Cars in a traffic jam on the highway

Secure all loose items in your car, including pets.

If a vehicle is traveling at 55 mph and comes to an abrupt stop, anything loose will continue at the same speed inside the vehicle, becoming a dangerous projectile.

Steer clear of flooded roads and intersections.

You can lose control of your vehicle in several inches of water, and your vehicle can be swept away in less than a foot of water. Flash floods often cause fatalities when motorists try to drive on flooded sections of roads. If you can't see the markings on the road, don't drive through the water.

Always wear a seat belt.

It’s the law. Seat belts save lives and reduce injuries. Airbags are designed to work with your seat belt. Otherwise, the airbag could hit your chest with the force of a baseball bat.

Prevent neck injuries.

Set your vehicle’s head restraints too. Set them as high as the top of the ears and as close to the head as possible.

Do not drive drowsy.

Prepare yourself to drive on the road. Try to get at least seven hours of sleep for two consecutive nights before a trip. You should take a break every two hours or 100 miles to help stay alert.

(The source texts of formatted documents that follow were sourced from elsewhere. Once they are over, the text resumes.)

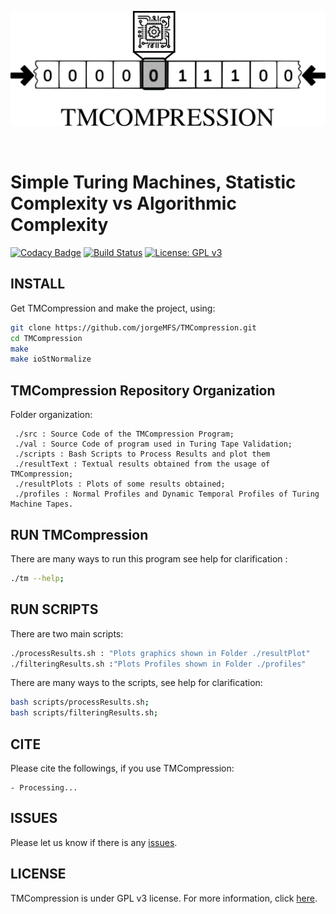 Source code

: <p align="center">
<img src="icons/logo.png" alt="TMCompression" width="600" border="0" /></p>
<br>
<p align="center">
</p>

# Simple Turing Machines, Statistic Complexity vs Algorithmic Complexity
[![Codacy Badge](https://api.codacy.com/project/badge/Grade/9d4bb3ca2a0b4dd7a44503fc405b5b1c)](https://app.codacy.com/app/jorgeMFS/TMCompression?utm_source=github.com&utm_medium=referral&utm_content=jorgeMFS/TMCompression&utm_campaign=Badge_Grade_Dashboard)
[![Build Status](https://travis-ci.org/jorgeMFS/TMCompression.svg?branch=master)](https://travis-ci.org/jorgeMFS/TMCompression)
[![License: GPL v3](https://img.shields.io/badge/License-GPL%20v3-blue.svg)](LICENSE)

## INSTALL
Get TMCompression and make the project, using:
```bash
git clone https://github.com/jorgeMFS/TMCompression.git
cd TMCompression
make
make ioStNormalize
```
    
## TMCompression Repository Organization
Folder organization:
```Array.<string>
 ./src : Source Code of the TMCompression Program;
 ./val : Source Code of program used in Turing Tape Validation;
 ./scripts : Bash Scripts to Process Results and plot them
 ./resultText : Textual results obtained from the usage of TMCompression;
 ./resultPlots : Plots of some results obtained;
 ./profiles : Normal Profiles and Dynamic Temporal Profiles of Turing Machine Tapes.
```

## RUN TMCompression
There are many ways to run this program see help for clarification :

```bash
./tm --help;
```

## RUN SCRIPTS
There are two main scripts:
```bash
./processResults.sh : "Plots graphics shown in Folder ./resultPlot"
./filteringResults.sh :"Plots Profiles shown in Folder ./profiles"
```

There are many ways to the scripts, see help for clarification:

```bash
bash scripts/processResults.sh;
bash scripts/filteringResults.sh;
```

## CITE
Please cite the followings, if you use TMCompression:

```Array.<string>
- Processing...
```
## ISSUES
Please let us know if there is any
[issues](https://github.com/jorgeMFS/TMCompression/issues).

## LICENSE
TMCompression is under GPL v3 license. For more information, click
[here](http://www.gnu.org/licenses/gpl-3.0.html).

Watch out for drunk drivers.  

Look for drivers who straddle the center line, make wide turns, drift in and out of lanes, are driving too slow or too fast, run red lights or drive at night without headlights.

Be hands-free.

Avoid distractions by utilizing technology built into the vehicle or purchase an inexpensive phone cradle. Let another passenger serve as a co-pilot and help navigate the roads. As of December 2019, North Carolina law prohibits the use of cell phones for those under the age of 18 and if operating a school bus and to text while driving.

Don't rubberneck.  

"Rubbernecking" is slowly driving by an accident and looking/staring at it. Drive by an accident scene at a safe speed and keep your eyes on the road – not the accident.